Mali disiplinden taviz yok
Kredi derecelendirme kuruluşlarından olan Fitch’in Türkiye’nin not görünümünü yükseltmesine dikkat çeken Erdoğan, sözlerine şöyle devam etti: “Devamlı bir yükseliş var. Niye? Mali disiplinden taviz yok, veremeyiz. Başbakanlığım döneminde 5 seçim geçirdik. Hiçbir zaman seçim ekonomisi uygulamadık, uygulamayız. Niye? Çünkü seçim ekonomisini uyguladığımız zaman, bu halkıma zulmetmektir. Şimdi bakıyorum bazıları çıkıyor, ‘biz şu kadar vereceğiz, şu kadar size söz veriyoruz, öğretmene şu kadar, emekliye bu kadar vereceğiz.’ Dürüst ol, dürüst. Her zaman siyasetin de dürüst olanını yapacaksın. Yoksa altında sadece sen ezilmezsin, halkı da ezersin. Bu bütün dünya için geçerlidir.”
Ortadoğu ‘Schengen’i önerdi
Arap işadamlarını Türkiye’ye yatırıma davet eden Tayyip Erdoğan, Türkiye’nin arka arkaya Suriye, Lübnan, Libya ve Ürdün ile vizeleri karşılıklı olarak kaldırdığını hatırlattı. “AB, ‘Schengen’ diyor. Peki biz niye kendi aramazda bir benzerini rahatlıkla yapamıyoruz” diyen Erdoğan, “Nedir bu anlamsızlık, nedir bu korku, nedir bu çekince? Bunu anlamak mümkün değil” diye konuştu. “Bizim bölgede yegane hedefimiz var. Biz, sadece ve sadece, bölgede barış istiyoruz, huzur istiyoruz, refah ve istikrar istiyoruz” diyen Erdoğan, sözlerine şöyle devam etti: “Biz, Türkiye olarak, komşularla sıfır problem diyor, bunu tesis etmenin samimi mücadelesini veriyoruz. Türkiye, yönü Batı’ya dönük, Avrupa Birliği’ne tam üyelik müzakerelerini yürüten bir ülke. Türkiye, Müslüman kimlik ile Avrupalı değerlerin sentezinin mümkün olabileceğine inanan bir ülke. Ama bu, bizim, Doğu’ya, Güney’e, Asya, Afrika, Ortadoğu’ya sırtımızı dönmemizi gerektirmiyor. Elbette Suriye ile Irak ile Yüksek Düzeyli Stratejik İşbirliği Konseyi mekanizması oluşturacağız.

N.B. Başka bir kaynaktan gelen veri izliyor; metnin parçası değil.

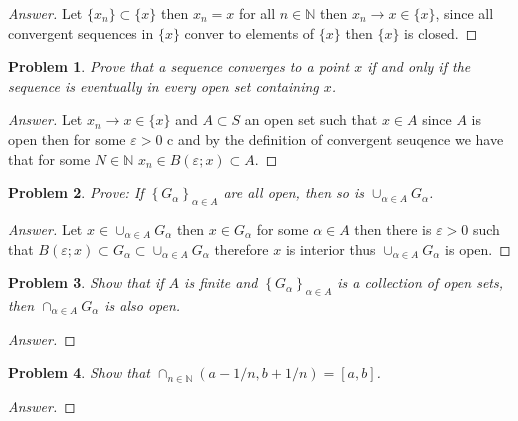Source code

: \documentclass{article}
\newtheorem{problem}{Problem}[section]
\begin{document}
\begin{proof}[Answer]
    Let $\{x_n\}\subset \{x\}$ then $x_n = x$ for all $n\in \mathbb{N}$ then $x_n\to x\in \{x\}$, since all convergent sequences in $\{ x\}$ conver to elements of $\{ x\}$ then $\{ x\}$ is closed.
\end{proof}

\begin{problem}
Prove that a sequence converges to a point $x$ if and only if the sequence is eventually in every open set containing $x$.
\end{problem}

\begin{proof}[Answer]
    Let $x_n\to x\in \{x\}$ and $A\subset S$ an open set such that $x\in A$ since $A$ is open then for some $\varepsilon>0$ c and by the definition of convergent seuqence we have that for some $N\in \mathbb{N}$ $x_n\in B(\varepsilon;x)\subset A$.
\end{proof}

\begin{problem}
Prove: If $\left\{G_{\alpha}\right\}_{\alpha \in A}$ are all open, then so is $\cup_{\alpha \in A} G_{\alpha}$.
\end{problem}

\begin{proof}[Answer]
    Let $x\in \cup_{\alpha \in A} G_{\alpha}$ then $x\in G_\alpha$ for some $\alpha \in A$ then there is $\varepsilon >0 $ such that $B(\varepsilon; x)\subset G_\alpha \subset \cup_{\alpha \in A} G_{\alpha}$ therefore $x$ is interior thus $\cup_{\alpha \in A} G_{\alpha}$ is open.
\end{proof}

\begin{problem}
Show that if $A$ is finite and $\left\{G_{\alpha}\right\}_{\alpha \in A}$ is a collection of open sets, then $\cap_{\alpha \in A} G_{\alpha}$ is also open.
\end{problem}

\begin{proof}[Answer]
    
\end{proof}

\begin{problem}
Show that $\cap_{n \in \mathbb{N}}(a-1 / n, b+1 / n)=[a, b]$.
\end{problem}

\begin{proof}[Answer]
    
\end{proof}
\end{document}
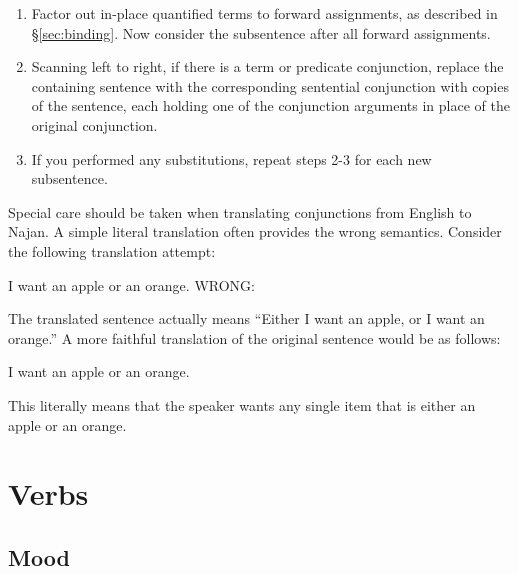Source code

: \begin{enumerate}
	\item Factor out in-place quantified terms to forward assignments, as
	      described in \S\ref{sec:binding}. Now consider the subsentence after
	      all forward assignments.
	\item Scanning left to right, if there is a term or predicate conjunction,
	      replace the containing sentence with the corresponding sentential
	      conjunction with copies of the sentence, each holding one of the conjunction
	      arguments in place of the original conjunction.
	\item If you performed any substitutions, repeat steps 2-3 for each new
	      subsentence.
\end{enumerate}


Special care should be taken when translating conjunctions from English to
Najan. A simple literal translation often provides the wrong semantics. Consider
the following translation attempt:

{I want an apple or an orange.}
{WRONG: }

The translated sentence actually means ``Either I want an apple, or I want an
orange.'' A more faithful translation of the original sentence would be as
follows:

{I want an apple or an orange.}
{}

This literally means that the speaker wants any single item that is either an
apple or an orange.

\section{Verbs} \label{sec:verbs}

\subsection{Mood} \label{sec:mood}

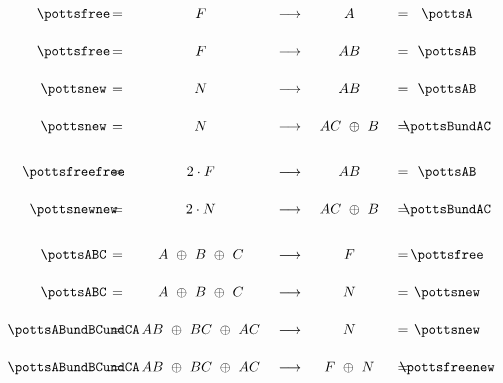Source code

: \begin{equation*}
\renewcommand{\arraystretch}{2}
\begin{array}{ccccccl}
\parbox{1cm}{\makebox[1cm]{{\pottsfree}}} \ & = &\ F\ & \longrightarrow\ & A\ &=&\ \parbox{1cm}{\makebox[1cm]{{\pottsA}}} \\[1mm]
\parbox{1cm}{\makebox[1cm]{{\pottsfree}}} \ & = &\ F\ & \longrightarrow\ & AB\ &=&\ \parbox{1cm}{\makebox[1cm]{{\pottsAB}}}  \\[1mm]
\parbox{1cm}{\makebox[1cm]{{\pottsnew}}} \ & = &\ N \ & \longrightarrow\ & AB\ &=&\ \parbox{1cm}{\makebox[1cm]{{\pottsAB}}}  \\[1mm]
\parbox{1cm}{\makebox[1cm]{{\pottsnew}}} \ & = &\ N \ & \longrightarrow\ & AC\ \oplus\ B\
&=&\ \parbox{1cm}{\makebox[1cm]{{\pottsBundAC}}} \\[3mm]
\parbox{1cm}{\makebox[1cm]{{\pottsfreefree}}} \ &=&\ 2\cdot F\ & \longrightarrow\ & AB\ &=&\ \parbox{1cm}{\makebox[1cm]{{\pottsAB}}}  \\[1mm]
\parbox{1cm}{\makebox[1cm]{{\pottsnewnew}}} \ &=&\ 2\cdot N\ & \longrightarrow\ & AC\ \oplus\ B\
&=&\ \parbox{1cm}{\makebox[1cm]{{\pottsBundAC}}} \\[3mm]
\parbox{1cm}{\makebox[1cm]{{\pottsABC}}} \ & = &\ A\ \oplus\ B\ \oplus\ C\ & \longrightarrow\ & F\ &=&\ \parbox{1cm}{\makebox[1cm]{{\pottsfree}}} \\[1mm]
\parbox{1cm}{\makebox[1cm]{{\pottsABC}}} \ & = &\ A\ \oplus\ B\ \oplus\ C\ & \longrightarrow\ & N\ &=&\ \parbox{1cm}{\makebox[1cm]{{\pottsnew}}} \\[1mm]
\parbox{1cm}{\makebox[1cm]{{\pottsABundBCundCA}}} \ & = &\ AB\ \oplus\ BC\ \oplus\ AC\ &
\longrightarrow\ & N\ &=&\ \parbox{1cm}{\makebox[1cm]{{\pottsnew}}} \\[1mm]
\parbox{1cm}{\makebox[1cm]{{\pottsABundBCundCA}}} \ & = &\ AB\ \oplus\ BC\ \oplus\ AC\ &
\longrightarrow\ & F\ \oplus\ N\ &=&\
\parbox{1cm}{\makebox[1cm]{{\pottsfreenew}}} 
\end{array}
\end{equation*}

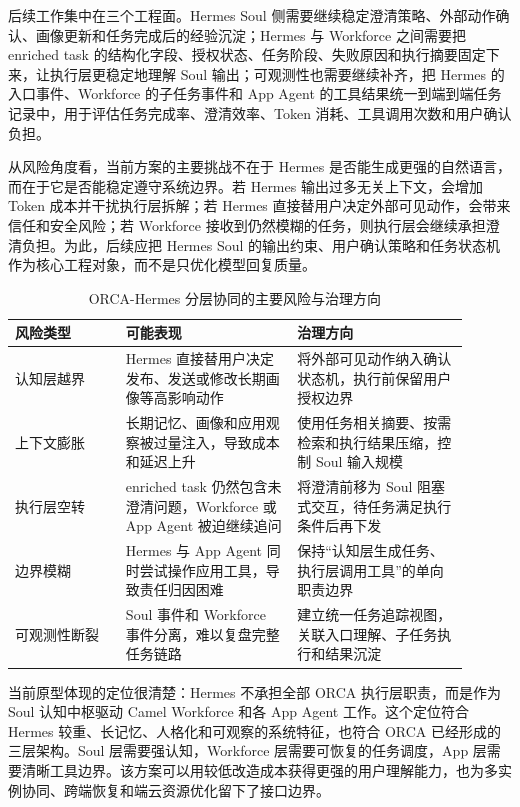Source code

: 后续工作集中在三个工程面。Hermes Soul 侧需要继续稳定澄清策略、外部动作确认、画像更新和任务完成后的经验沉淀；Hermes 与 Workforce 之间需要把 enriched task 的结构化字段、授权状态、任务阶段、失败原因和执行摘要固定下来，让执行层更稳定地理解 Soul 输出；可观测性也需要继续补齐，把 Hermes 的入口事件、Workforce 的子任务事件和 App Agent 的工具结果统一到端到端任务记录中，用于评估任务完成率、澄清效率、Token 消耗、工具调用次数和用户确认负担。

从风险角度看，当前方案的主要挑战不在于 Hermes 是否能生成更强的自然语言，而在于它是否能稳定遵守系统边界。若 Hermes 输出过多无关上下文，会增加 Token 成本并干扰执行层拆解；若 Hermes 直接替用户决定外部可见动作，会带来信任和安全风险；若 Workforce 接收到仍然模糊的任务，则执行层会继续承担澄清负担。为此，后续应把 Hermes Soul 的输出约束、用户确认策略和任务状态机作为核心工程对象，而不是只优化模型回复质量。

\begin{table}[h]
\centering
\begin{tabular}{p{0.22\linewidth}p{0.34\linewidth}p{0.34\linewidth}}
\hline
\textbf{风险类型} & \textbf{可能表现} & \textbf{治理方向} \\
\hline
认知层越界 & Hermes 直接替用户决定发布、发送或修改长期画像等高影响动作 & 将外部可见动作纳入确认状态机，执行前保留用户授权边界 \\
上下文膨胀 & 长期记忆、画像和应用观察被过量注入，导致成本和延迟上升 & 使用任务相关摘要、按需检索和执行结果压缩，控制 Soul 输入规模 \\
执行层空转 & enriched task 仍然包含未澄清问题，Workforce 或 App Agent 被迫继续追问 & 将澄清前移为 Soul 阻塞式交互，待任务满足执行条件后再下发 \\
边界模糊 & Hermes 与 App Agent 同时尝试操作应用工具，导致责任归因困难 & 保持“认知层生成任务、执行层调用工具”的单向职责边界 \\
可观测性断裂 & Soul 事件和 Workforce 事件分离，难以复盘完整任务链路 & 建立统一任务追踪视图，关联入口理解、子任务执行和结果沉淀 \\
\hline
\end{tabular}
\caption{ORCA-Hermes 分层协同的主要风险与治理方向}
\label{tab:rt3-risk-governance}
\end{table}

当前原型体现的定位很清楚：Hermes 不承担全部 ORCA 执行层职责，而是作为 Soul 认知中枢驱动 Camel Workforce 和各 App Agent 工作。这个定位符合 Hermes 较重、长记忆、人格化和可观察的系统特征，也符合 ORCA 已经形成的三层架构。Soul 层需要强认知，Workforce 层需要可恢复的任务调度，App 层需要清晰工具边界。该方案可以用较低改造成本获得更强的用户理解能力，也为多实例协同、跨端恢复和端云资源优化留下了接口边界。
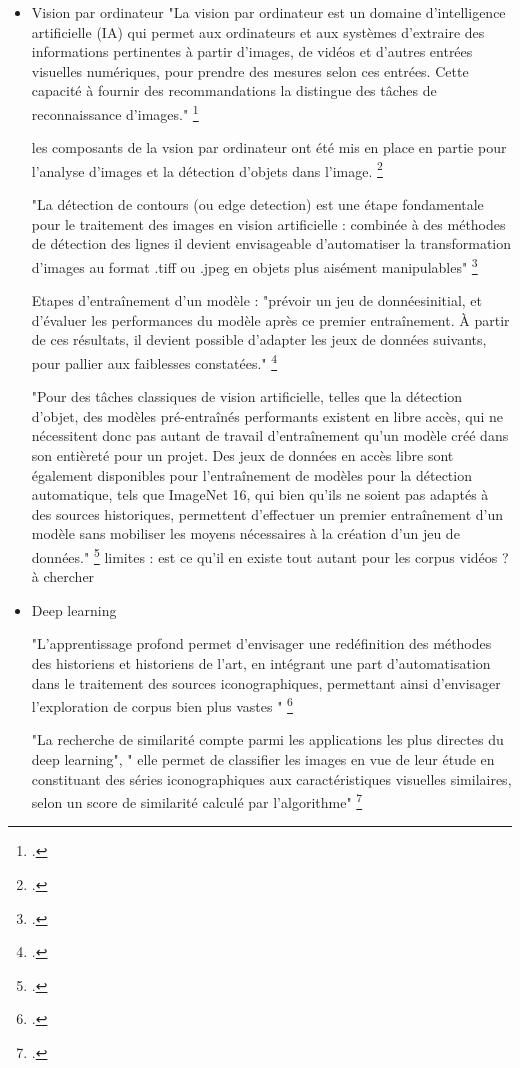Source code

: \begin{itemize}
	\item Vision par ordinateur 
	"La vision par ordinateur est un domaine d’intelligence artificielle (IA) qui permet aux ordinateurs et aux systèmes d’extraire des informations pertinentes à partir d’images, de vidéos et d’autres entrées visuelles numériques, pour prendre des mesures selon ces entrées. Cette capacité à fournir des recommandations la distingue des tâches de reconnaissance d’images." \footcite{2021c}
	
	les composants de la vsion par ordinateur ont été mis en place en partie pour l'analyse d'images et la détection d'objets dans l'image. \footcite{norindr2023}
	
	"La détection de contours (ou edge detection) est une étape fondamentale pour le traitement	des images en vision artificielle : combinée à des méthodes de détection des lignes il devient envisageable d’automatiser la transformation d’images au format .tiff ou .jpeg en	objets plus aisément manipulables" \footcite{norindr2023}
	
	Etapes d'entraînement d'un modèle : "prévoir un jeu de donnéesinitial, et d’évaluer les performances du modèle après ce premier entraînement. À partir	de ces résultats, il devient possible d’adapter les jeux de données suivants, pour pallier	aux faiblesses constatées." \footcite{norindr2023}
	
	"Pour des tâches classiques de vision artificielle, telles que la détection d’objet, des	modèles pré-entraînés performants existent en libre accès, qui ne nécessitent donc pas	autant de travail d’entraînement qu’un modèle créé dans son entièreté pour un projet.
	Des jeux de données en accès libre sont également disponibles pour l’entraînement de	modèles pour la détection automatique, tels que ImageNet 16, qui bien qu’ils ne soient	pas adaptés à des sources historiques, permettent d’effectuer un premier entraînement	d’un modèle sans mobiliser les moyens nécessaires à la création d’un jeu de données." \footcite{norindr2023}
	limites : est ce qu'il en existe tout autant pour les corpus vidéos ? à chercher
	
	\item Deep learning 
	
	"L’apprentissage profond permet d’envisager une redéfinition des méthodes des historiens et historiens de l’art, en intégrant une part d’automatisation dans le traitement des sources iconographiques, permettant ainsi
	d’envisager l’exploration de corpus bien plus vastes " \footcite{norindr2023}
	
	"La recherche de similarité compte parmi les applications les plus directes du deep learning", " elle permet de classifier les images en vue de leur étude en	constituant des séries iconographiques aux caractéristiques visuelles similaires, selon un	score de similarité calculé par l’algorithme" \footcite{norindr2023}

	
\end{itemize}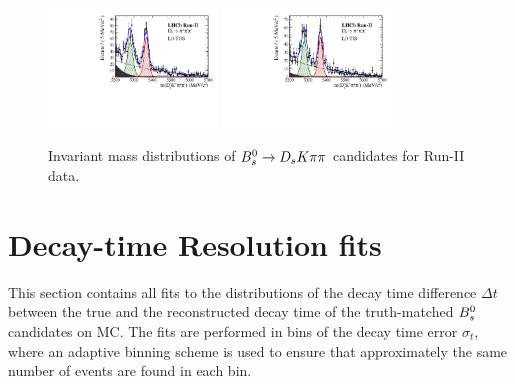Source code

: \begin{figure}[h]
\includegraphics[height=!,width=0.4\textwidth]{figs/MassFit/signal_Run2_pipipi_t0.pdf}
\includegraphics[height=!,width=0.4\textwidth]{figs/MassFit/signal_Run2_pipipi_t1.pdf}

\caption{Invariant mass distributions of ${{B}^0_{s}}\rightarrow{\ensuremath{{D}_{s}}} K{\pi}{\pi}$ candidates for Run-II data.}
\label{fig:massfits_signal_Run2}
\end{figure}


\clearpage
\section{Decay-time Resolution fits}
\label{sec:DecResFits}

\setcounter{figure}{0}
\setcounter{table}{0}

\renewcommand{\thefigure}{D.\arabic{figure}}
\renewcommand{\thetable}{D.\arabic{table}}

This section contains all fits to the distributions of the decay time difference $\Delta t$ between the true and the reconstructed decay time of the truth-matched ${{B}^0_{s}}$ candidates on MC.
The fits are performed in bins of the decay time error $\sigma_{t}$, where an adaptive binning scheme is used to ensure that approximately the same number of events are found in each bin. 

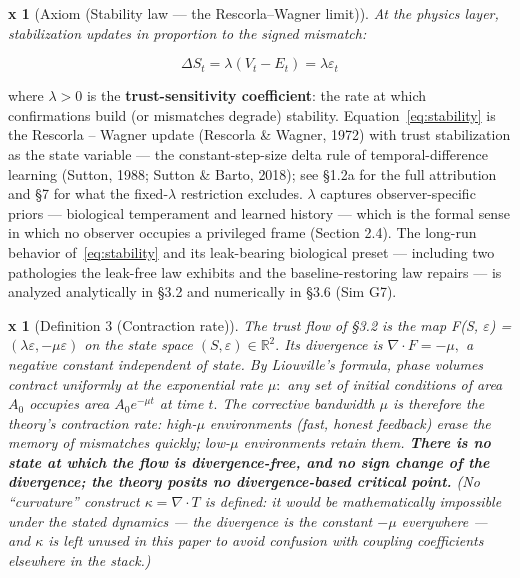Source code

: \documentclass[11pt,twocolumn]{article}
\theoremstyle{gttdef}
\newtheorem*{gttdef}{x}
\theoremstyle{gttplain}
\newtheorem*{gttplain}{x}
\begin{document}
\begin{gttplain}[{Axiom (Stability law — the Rescorla–Wagner limit)}]

At the physics layer, stabilization updates in proportion to the signed mismatch:

\end{gttplain}

\begin{equation}
\Delta S_t = \lambda(V_t - E_t) = \lambda \varepsilon_t
\label{eq:stability}
\end{equation}

where $\lambda > 0$ is the \textbf{trust-sensitivity coefficient}: the rate at which confirmations build (or mismatches degrade) stability. Equation~\eqref{eq:stability} is the Rescorla -- Wagner update (Rescorla \& Wagner, 1972) with trust stabilization as the state variable --- the constant-step-size delta rule of temporal-difference learning (Sutton, 1988; Sutton \& Barto, 2018); see \S{}1.2a for the full attribution and \S{}7 for what the fixed-$\lambda$ restriction excludes. $\lambda$ captures observer-specific priors --- biological temperament and learned history --- which is the formal sense in which no observer occupies a privileged frame (Section 2.4). The long-run behavior of~\eqref{eq:stability} and its leak-bearing biological preset --- including two pathologies the leak-free law exhibits and the baseline-restoring law repairs --- is analyzed analytically in \S{}3.2 and numerically in \S{}3.6 (Sim G7).

\begin{gttdef}[{Definition 3 (Contraction rate)}]

The trust flow of \S{}3.2 is the map F(S, $\varepsilon$) = $(\lambda \varepsilon, -\mu \varepsilon)$ on the state space $(S, \varepsilon) \in \mathbb{R}^{2}.$ Its divergence is $\nabla \cdot F = -\mu,$ a negative constant independent of state. By Liouville's formula, phase volumes contract uniformly at the exponential rate $\mu:$ any set of initial conditions of area $A_{0}$ occupies area $A_{0}e^{-\mu t}$ at time $t.$ The corrective bandwidth $\mu$ is therefore the theory's contraction rate: high-$\mu$ environments (fast, honest feedback) erase the memory of mismatches quickly; low-$\mu$ environments retain them. \textbf{There is no state at which the flow is divergence-free, and no sign change of the divergence; the theory posits no divergence-based critical point.} (No ``curvature'' construct $\kappa = \nabla \cdot T$ is defined: it would be mathematically impossible under the stated dynamics --- the divergence is the constant $-\mu$ everywhere --- and $\kappa$ is left unused in this paper to avoid confusion with coupling coefficients elsewhere in the stack.)

\end{gttdef}
\end{document}
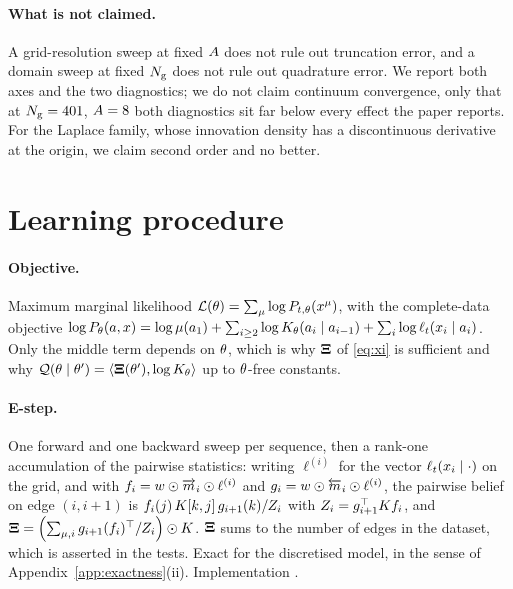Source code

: \paragraph{What is not claimed.} A grid-resolution sweep at fixed $\halfwidth$ does not rule out
truncation error, and a domain sweep at fixed $\ngrid$ does not rule out quadrature error. We
report both axes and the two diagnostics; we do not claim continuum convergence, only that at
$\ngrid=401$, $\halfwidth=8$ both diagnostics sit far below every effect the paper reports.
For the Laplace family, whose innovation density has a discontinuous derivative at the origin, we
claim second order and no better.

\section{Learning procedure}
\label{app:learning}

\paragraph{Objective.} Maximum marginal likelihood
$\Lik(\params) = \sum_\mu\log P_{t,\params}(x^\mu)$, with the complete-data objective
$\log P_\params(a,x) = \log\mu(a_1) + \sum_{i\ge2}\log\kernelth(a_i\mid a_{i-1}) +
\sum_i\log\like(x_i\mid a_i)$. Only the middle term depends on $\params$, which is why $\Xis$ of
\eqref{eq:xi} is sufficient and why $\Qfun(\params\mid\params') = \langle\Xis(\params'),
\log\kernelth\rangle$ up to $\params$-free constants.

\paragraph{E-step.} One forward and one backward sweep per sequence, then a rank-one accumulation
of the pairwise statistics: writing $\ell^{(i)}$ for the vector $\like(x_i\mid \cdot)$ on the
grid, and with $f_i = w\odot\lmsg_i\odot\ell^{(i)}$ and $g_i = w\odot\rmsg_i\odot\ell^{(i)}$,
the pairwise belief on edge $(i,i+1)$ is
$f_i(j)\,\kernel[k,j]\,g_{i+1}(k)/Z_i$ with $Z_i = g_{i+1}^\top \kernel f_i$, and
$\Xis = \left(\sum_{\mu,i} g_{i+1}(f_i)^\top/Z_i\right)\odot \kernel$. $\Xis$ sums to the number
of edges in the dataset, which is asserted in the tests. Exact for the discretised model, in the
sense of Appendix~\ref{app:exactness}(ii). Implementation .

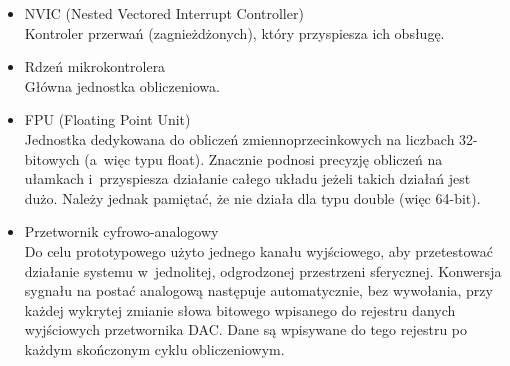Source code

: \begin{enumerate}
\begin{itemize}
		\item NVIC (Nested Vectored Interrupt Controller)\\
		Kontroler przerwań (zagnieżdżonych), który przyspiesza ich obsługę.
		\item Rdzeń mikrokontrolera\\
		Główna jednostka obliczeniowa.
		\item FPU (Floating Point Unit)\\
		Jednostka dedykowana do obliczeń zmiennoprzecinkowych na liczbach 32-bitowych (a~więc typu float). Znacznie podnosi precyzję obliczeń na ułamkach i~przyspiesza działanie całego układu jeżeli takich działań jest dużo. Należy jednak pamiętać, że nie działa dla typu double (więc 64-bit). 
		\item Przetwornik cyfrowo-analogowy\\
		Do celu prototypowego użyto jednego kanału wyjściowego, aby przetestować działanie systemu w~jednolitej, odgrodzonej przestrzeni sferycznej. Konwersja sygnału na postać analogową następuje automatycznie, bez wywołania, przy każdej wykrytej zmianie słowa bitowego wpisanego do rejestru danych wyjściowych przetwornika DAC. Dane są wpisywane do tego rejestru po każdym skończonym cyklu obliczeniowym.
	\end{itemize}
\end{enumerate}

Elbette, Suriye, Lübnan, Ürdün ve Türkiye arasında Dörtlü İşbirliği Konseyi oluşturduk, oluşturacağız. Bundan daha tabii ne olabilir?”
Anlaşma imzalandı serbest ticaret başlasın
Başbakan Recep Tayyip Erdoğan’ın, Lübnan çalışma ziyareti sırasında Türkiye ile Lübnan arasında ortaklık anlaşması imzalandı. Devlet Bakanı Zafer Çağlayan ile Lübnan Ekonomi ve Ticaret Bakanı Muhammed Safadi’nin imza koyduğu anlaşmayla, iki ülke arasında bir Serbest Ticaret Alanı oluşturulması öngörülüyor. En geç 20011’in ortalarında yürürlüğe girmesi planlanan bu anlaşmayla birlikte Türkiye, Cezayir hariç ‘Barselona Süreci’ kapsamındaki tüm Avrupa-Akdeniz ülkeleri ile serbest ticaret anlaşmalarını tamamlandı.
Hak yoksa paranın da anlamı yok
Konuşmasında, Türkiye’nin 2001 krizinden sonra gösterdiği gelişmeyi, 2009’un ikinci çeyreğinde başlayan büyüme eğilimi ile dünyada en hızlı büyüyen ekonomilerden birisi olduğunu ve şu anda şu anda dünyada üçüncü, Avrupa’da birinci olduğunu anlatan Başbakan Tayyip Erdoğan, hak ve hukuk konusuna da dikkat çekti. Hak ve hukukuk, paradan, ekonomik değerlenden önce geldiğini vurgulayan Erdoğan, şöyle konuştu: “Hakkı hukuku egemen kılmadıktan sonra paranın pulun ne önemi var. Önce bunu halletmeliyiz. Eğer hak egemen olursa para değer ifade eder. Para değerini hakla kazanır. O zaman bir hukuk ilişkisi oluşturur. Biz bu coğrafyada korsanlık değil, adalet egemen olsun istiyoruz. Çocuklar öldürülmesin istiyoruz. Kimse bunu başka yerlere çekmesin.”
Lübnan’la ticaret 795 milyon dolar
Türkiye’nin Lübnan ile 2008 yılında 844 milyon dolara ulaşan ticaret hacmi; krizin etkisi ile 2009’da 795 milyon dolara geriledi.
2010’da ikili ticaret artış eğilimine girdi ve ilk dokuz aylık dönemde önceki yılın aynı dönemine kıyasla yüzde 12 artarak 623 milyon dolar oldu.
İmzalanan bu anlaşmanın yürürlüğe girmesi ile birlikte Türkiye ile Lübnan arasındaki ticaret hacminin iki yıl içerisinde 1.5 milyar dolar seviyesine çıkarılması hedefleniyor.